Fixed costs stay consistent regardless of how many things the company creates. While smaller production volumes have a fixed cost, industrial economies of scale allow costs to vary and fall below that figure. Rentals are an excellent example.

The total cost is the sum of variable and fixed costs.

## Calculation of Total Cost

Total Cost = Fixed Cost + Variable Cost

## Understanding the Application (Cost-Volume-Profit Analysis)

- Companies can use the Total Costs to ascertain the viability of a proposition
- When a proposition shows viability to cover the overall cost required for the venture, it can be categorised as an efficient proposition, and business resources can be employed to pursue such an opportunity
- Total cost includes both fixed and variable expenses, so the addition business pressure can be ascertained to incremental variable cost
- Rent on the space utilised is fixed, and Raw material consumed as a variable cost is an example of total cost components
- Regardless matter how many units are manufactured or how many customers are supplied, the fixed cost will be the same
- Understanding the implication of zero production through fixed cost as recurring expenses
- Viability of business when you can cover more than variable expenses component of the total cost
- Total cost components help determine when to stop further production and indicate price falling below cost
- Total cost analysis can be employed to ascertain new business opportunities or additional units with the same efficacy.

## Important Concepts of Total Cost

### Opportunity Cost – Opportunity Lost is the opportunity cost

The worth of what you miss when choosing between multiple or more possibilities is known as opportunity cost.
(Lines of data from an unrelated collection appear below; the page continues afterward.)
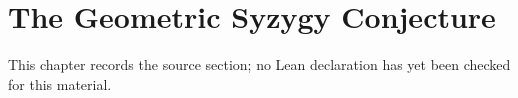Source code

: \chapter{The Geometric Syzygy Conjecture}
\label{universal-secant-bundles-syzygies-canonical-curves-chapter-03}

\begin{remark}
\label{universal-secant-bundles-syzygies-canonical-curves-chapter-03-source}
This chapter records the source section; no Lean declaration has yet been checked for this material.
\notready
\end{remark}

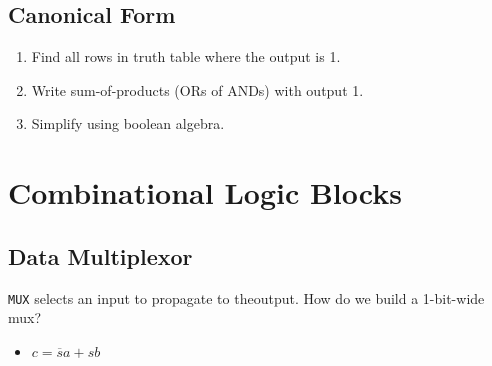 \subsection{Canonical Form}
\begin{enumerate}
    \item Find all rows in truth table where the output is 1.
    \item Write sum-of-products (ORs of ANDs) with output 1.
    \item Simplify using boolean algebra.
\end{enumerate}

\section{Combinational Logic Blocks}

\subsection{Data Multiplexor}
\texttt{MUX} selects an input to propagate to theoutput.
How do we build a 1-bit-wide mux?
\begin{itemize}
    \item $c = \overline{s}a + sb$
\end{itemize}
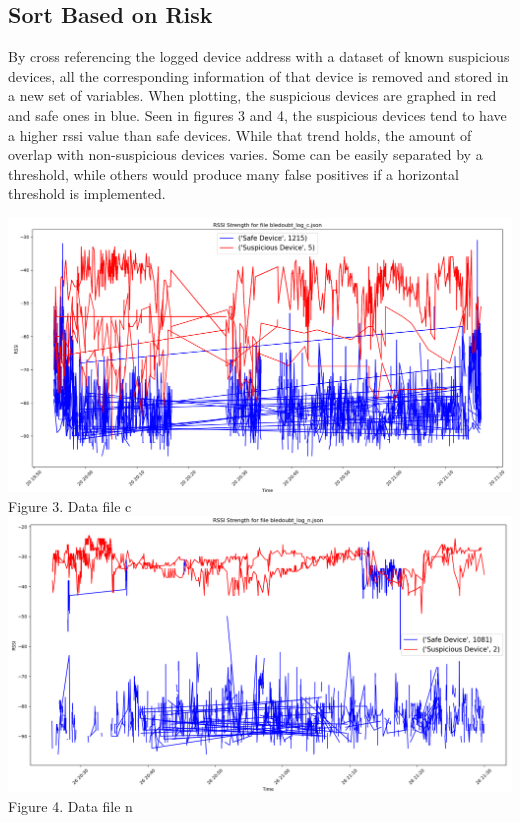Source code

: \documentclass{article}
\begin{document}
\begin{multicols}{2}
\subsection{Sort Based on Risk}
By cross referencing the logged device address with a dataset of known suspicious devices, all the corresponding information of that device is removed and stored in a new set of variables. When plotting, the suspicious devices are graphed in red and safe ones in blue. Seen in figures 3 and 4, the suspicious devices tend to have a higher rssi value than safe devices. While that trend holds, the amount of overlap with non-suspicious devices varies. Some can be easily separated by a threshold, while others would produce many false positives if a horizontal threshold is implemented.
\begin{center}
\includegraphics[width=1\linewidth]{final-output-c.png}
Figure 3. Data file c
\includegraphics[width=1\linewidth]{final-output-N.png}
Figure 4. Data file n
\end{center}




\end{multicols}
\end{document}
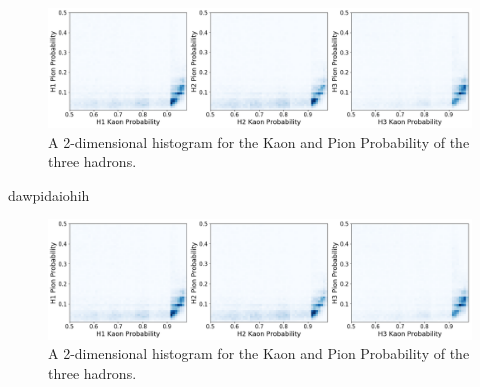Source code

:  \begin{figure}
  \centering
  \includegraphics[width = .95\textwidth]{"content/pics/ProbKPi.png"}

  \caption{A 2-dimensional histogram for the Kaon and Pion Probability of the three hadrons.}
  \label{fig:ProbKPi}
\end{figure}
dawpidaiohih
\begin{figure}
  \centering
  \includegraphics[width = .95\textwidth]{"content/pics/ProbKPi.png"}

  \caption{A 2-dimensional histogram for the Kaon and Pion Probability of the three hadrons.}
  \label{fig:ProbKPi}
\end{figure}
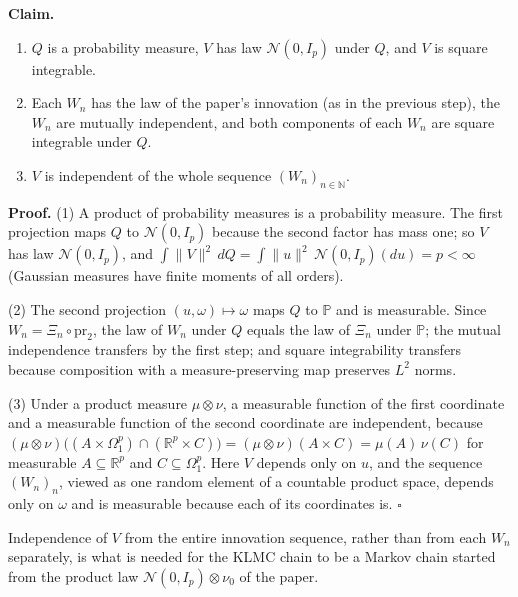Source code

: \documentclass[11pt,a4paper]{article}
\begin{document}
\textbf{Claim.}



\begin{enumerate}


\item \(Q\) is a probability measure, \(V\) has law \(\mathcal N(0,I_p)\) under \(Q\), and \(V\) is square integrable.

\item Each \(W_n\) has the law of the paper's innovation (as in the previous step), the \(W_n\) are mutually independent, and both components of each \(W_n\) are square integrable under \(Q\).

\item \(V\) is independent of the whole sequence \((W_n)_{n\in\mathbb N}\).

\end{enumerate}



\textbf{Proof.} (1) A product of probability measures is a probability measure. The first projection maps \(Q\) to \(\mathcal N(0,I_p)\) because the second factor has mass one; so \(V\) has law \(\mathcal N(0,I_p)\), and \(\int\|V\|^2\,dQ=\int\|u\|^2\,\mathcal N(0,I_p)(du)=p<\infty\) (Gaussian measures have finite moments of all orders).




(2) The second projection \((u,\omega)\mapsto\omega\) maps \(Q\) to \(\mathbb P\) and is measurable. Since \(W_n=\Xi_n\circ\mathrm{pr}_2\), the law of \(W_n\) under \(Q\) equals the law of \(\Xi_n\) under \(\mathbb P\); the mutual independence transfers by the first step; and square integrability transfers because composition with a measure-preserving map preserves \(L^2\) norms.




(3) Under a product measure \(\mu\otimes\nu\), a measurable function of the first coordinate and a measurable function of the second coordinate are independent, because \((\mu\otimes\nu)\bigl((A\times\Omega_1^p)\cap(\mathbb R^p\times C)\bigr)=(\mu\otimes\nu)(A\times C)=\mu(A)\,\nu(C)\) for measurable \(A\subseteq\mathbb R^p\) and \(C\subseteq\Omega_1^p\). Here \(V\) depends only on \(u\), and the sequence \((W_n)_n\), viewed as one random element of a countable product space, depends only on \(\omega\) and is measurable because each of its coordinates is. \(\square\)




Independence of \(V\) from the entire innovation sequence, rather than from each \(W_n\) separately, is what is needed for the KLMC chain to be a Markov chain started from the product law \(\mathcal N(0,I_p)\otimes\nu_0\) of the paper.
\end{document}
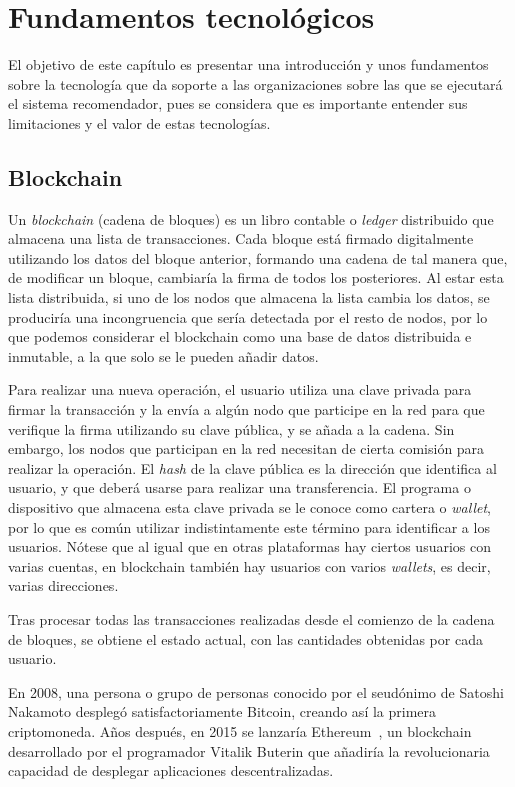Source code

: \chapter{Fundamentos tecnológicos}

El objetivo de este capítulo es presentar una introducción y unos fundamentos sobre la tecnología que da soporte a las organizaciones sobre las que se ejecutará el sistema recomendador, pues se considera que es importante entender sus limitaciones y el valor de estas tecnologías.

\section{Blockchain}

Un \textit{blockchain} (cadena de bloques) es un libro contable o \textit{ledger} distribuido que almacena una lista de transacciones. Cada bloque está firmado digitalmente utilizando los datos del bloque anterior, formando una cadena de tal manera que, de modificar un bloque, cambiaría la firma de todos los posteriores. Al estar esta lista distribuida, si uno de los nodos que almacena la lista cambia los datos, se produciría una incongruencia que sería detectada por el resto de nodos, por lo que podemos considerar el blockchain como una base de datos distribuida e inmutable, a la que solo se le pueden añadir datos.

Para realizar una nueva operación, el usuario utiliza una clave privada para firmar la transacción y la envía a algún nodo que participe en la red para que verifique la firma utilizando su clave pública, y se añada a la cadena. Sin embargo, los nodos que participan en la red necesitan de cierta comisión para realizar la operación. El \textit{hash} de la clave pública es la dirección que identifica al usuario, y que deberá usarse para realizar una transferencia. El programa o dispositivo que almacena esta clave privada se le conoce como cartera o \textit{wallet}, por lo que es común utilizar indistintamente este término para identificar a los usuarios. Nótese que al igual que en otras plataformas hay ciertos usuarios con varias cuentas, en blockchain también hay usuarios con varios \textit{wallets}, es decir, varias direcciones.

Tras procesar todas las transacciones realizadas desde el comienzo de la cadena de bloques, se obtiene el estado actual, con las cantidades obtenidas por cada usuario.

En 2008, una persona o grupo de personas conocido por el seudónimo de Satoshi Nakamoto desplegó satisfactoriamente Bitcoin, creando así la primera criptomoneda. Años después, en 2015 se lanzaría Ethereum~\cite{tual_ethereum_2015}, un blockchain desarrollado por el programador Vitalik Buterin que añadiría la revolucionaria capacidad de desplegar aplicaciones descentralizadas.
When you make a decision, you believe that the outcome will be better for you, irrespective of what you lose by doing so. For an investment, opportunity cost refers to the fact that your investment decisions will always result in current and future risks and returns.

Simply put, Opportunity cost is the loss you incur in exchange for a gain, or the loss of one gain in exchange for another.

Consider whether to sell your Flat now or keep it to sell on your retirement. While it is true that an investor can protect any potential returns by selling right away, they may forfeit out any future gains.

### Marginal Cost –

The marginal cost, or the addition to the overall cost resulting from the creation of an extra unit, is an important aspect of cost analysis. In theory, a company that wants to maximise profits will set its output level by increasing production until the cost of the final extra unit produced (marginal cost) approximately matches the revenue increase (marginal revenue).

## Cost Curve –

The link between production and the various cost measurements required to produce the output is depicted by a cost curve. Cost curves are graphic representations of various production costs. Firms need to know how costs fluctuate with output to make money; hence cost curves are critical to profit maximisation decisions.

Cost Curves applications include:

Average variable cost curve

Average fixed cost curve

Average Marginal Cost Curve

Average Total Cost Curve

## Total Cost of Ownership:

The total cost of ownership (TCO) is the total cost of owning a certain item over a specific period, and it includes both the purchase price and total recurring charges. Total cost of ownership is a derivation of the total cost, which is termed for cost analysis application.

While evaluating capabilities, companies frequently use the total cost of ownership, but they sometimes mistake focusing on TCO when evaluating potential expenditures. Instead, experts should consider the entire cost and the expected benefits of a decision based on complete cost-benefit analysis if a new purchase or opportunity has the potential to boost a company’s bottom line significantly.

**Conclusion**

In economic theory, total cost analysis plays a crucial role and aids various decision-making for a company. The total cost consists of fixed and variable costs, so all the studies based on these factors automatically culminate into the total cost.

In the short run, various cost curves also form an integral part of decision-making and are all derived from the study of total cost and its parts.